- [Work to be completed]:
An exact transcription of the data below, complete and unaltered, is the expected answer.

- [Task data]:
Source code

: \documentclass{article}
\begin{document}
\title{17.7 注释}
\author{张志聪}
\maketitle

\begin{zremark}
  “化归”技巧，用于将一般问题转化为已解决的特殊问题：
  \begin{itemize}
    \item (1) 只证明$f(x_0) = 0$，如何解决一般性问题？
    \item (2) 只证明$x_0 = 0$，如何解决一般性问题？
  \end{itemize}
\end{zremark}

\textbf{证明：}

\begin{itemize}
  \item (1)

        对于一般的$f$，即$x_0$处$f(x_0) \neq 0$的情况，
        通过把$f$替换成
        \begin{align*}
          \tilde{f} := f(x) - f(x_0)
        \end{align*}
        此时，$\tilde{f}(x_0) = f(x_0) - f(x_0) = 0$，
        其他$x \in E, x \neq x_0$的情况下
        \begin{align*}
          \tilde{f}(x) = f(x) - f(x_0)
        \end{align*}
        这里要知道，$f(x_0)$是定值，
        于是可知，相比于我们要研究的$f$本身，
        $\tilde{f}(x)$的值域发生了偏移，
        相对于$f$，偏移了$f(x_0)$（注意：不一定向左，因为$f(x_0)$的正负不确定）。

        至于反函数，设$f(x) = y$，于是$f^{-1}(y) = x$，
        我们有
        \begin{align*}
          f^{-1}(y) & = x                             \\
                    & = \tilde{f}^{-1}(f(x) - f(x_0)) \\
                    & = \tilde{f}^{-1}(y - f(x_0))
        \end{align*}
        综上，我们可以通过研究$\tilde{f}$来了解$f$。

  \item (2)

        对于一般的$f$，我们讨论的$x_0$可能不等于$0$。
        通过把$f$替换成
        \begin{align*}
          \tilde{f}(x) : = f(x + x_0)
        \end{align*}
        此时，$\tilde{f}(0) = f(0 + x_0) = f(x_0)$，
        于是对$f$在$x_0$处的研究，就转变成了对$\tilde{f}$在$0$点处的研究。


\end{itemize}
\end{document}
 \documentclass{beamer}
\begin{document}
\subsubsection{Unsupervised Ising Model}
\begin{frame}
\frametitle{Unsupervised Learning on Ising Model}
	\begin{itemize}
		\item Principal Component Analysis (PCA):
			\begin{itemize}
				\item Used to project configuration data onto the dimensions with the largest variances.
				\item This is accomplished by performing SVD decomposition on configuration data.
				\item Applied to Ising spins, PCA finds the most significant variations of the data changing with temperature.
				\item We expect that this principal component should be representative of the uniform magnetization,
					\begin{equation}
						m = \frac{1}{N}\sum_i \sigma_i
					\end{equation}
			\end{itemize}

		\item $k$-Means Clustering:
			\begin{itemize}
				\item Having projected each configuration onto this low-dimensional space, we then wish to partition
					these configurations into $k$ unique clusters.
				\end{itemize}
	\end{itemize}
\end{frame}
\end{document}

- [Written response]:
Source code

: \documentclass{article}
\begin{document}
\title{17.7 注释}
\author{张志聪}
\maketitle

\begin{zremark}
  “化归”技巧，用于将一般问题转化为已解决的特殊问题：
  \begin{itemize}
    \item (1) 只证明$f(x_0) = 0$，如何解决一般性问题？
    \item (2) 只证明$x_0 = 0$，如何解决一般性问题？
  \end{itemize}
\end{zremark}

\textbf{证明：}

\begin{itemize}
  \item (1)

        对于一般的$f$，即$x_0$处$f(x_0) \neq 0$的情况，
        通过把$f$替换成
        \begin{align*}
          \tilde{f} := f(x) - f(x_0)
        \end{align*}
        此时，$\tilde{f}(x_0) = f(x_0) - f(x_0) = 0$，
        其他$x \in E, x \neq x_0$的情况下
        \begin{align*}
          \tilde{f}(x) = f(x) - f(x_0)
        \end{align*}
        这里要知道，$f(x_0)$是定值，
        于是可知，相比于我们要研究的$f$本身，
        $\tilde{f}(x)$的值域发生了偏移，
        相对于$f$，偏移了$f(x_0)$（注意：不一定向左，因为$f(x_0)$的正负不确定）。

        至于反函数，设$f(x) = y$，于是$f^{-1}(y) = x$，
        我们有
        \begin{align*}
          f^{-1}(y) & = x                             \\
                    & = \tilde{f}^{-1}(f(x) - f(x_0)) \\
                    & = \tilde{f}^{-1}(y - f(x_0))
        \end{align*}
        综上，我们可以通过研究$\tilde{f}$来了解$f$。

  \item (2)

        对于一般的$f$，我们讨论的$x_0$可能不等于$0$。
        通过把$f$替换成
        \begin{align*}
          \tilde{f}(x) : = f(x + x_0)
        \end{align*}
        此时，$\tilde{f}(0) = f(0 + x_0) = f(x_0)$，
        于是对$f$在$x_0$处的研究，就转变成了对$\tilde{f}$在$0$点处的研究。


\end{itemize}
\end{document}
 \documentclass{beamer}
\begin{document}
\subsubsection{Unsupervised Ising Model}
\begin{frame}
\frametitle{Unsupervised Learning on Ising Model}
	\begin{itemize}
		\item Principal Component Analysis (PCA):
			\begin{itemize}
				\item Used to project configuration data onto the dimensions with the largest variances.
				\item This is accomplished by performing SVD decomposition on configuration data.
				\item Applied to Ising spins, PCA finds the most significant variations of the data changing with temperature.
				\item We expect that this principal component should be representative of the uniform magnetization,
					\begin{equation}
						m = \frac{1}{N}\sum_i \sigma_i
					\end{equation}
			\end{itemize}

		\item $k$-Means Clustering:
			\begin{itemize}
				\item Having projected each configuration onto this low-dimensional space, we then wish to partition
					these configurations into $k$ unique clusters.
				\end{itemize}
	\end{itemize}
\end{frame}
\end{document}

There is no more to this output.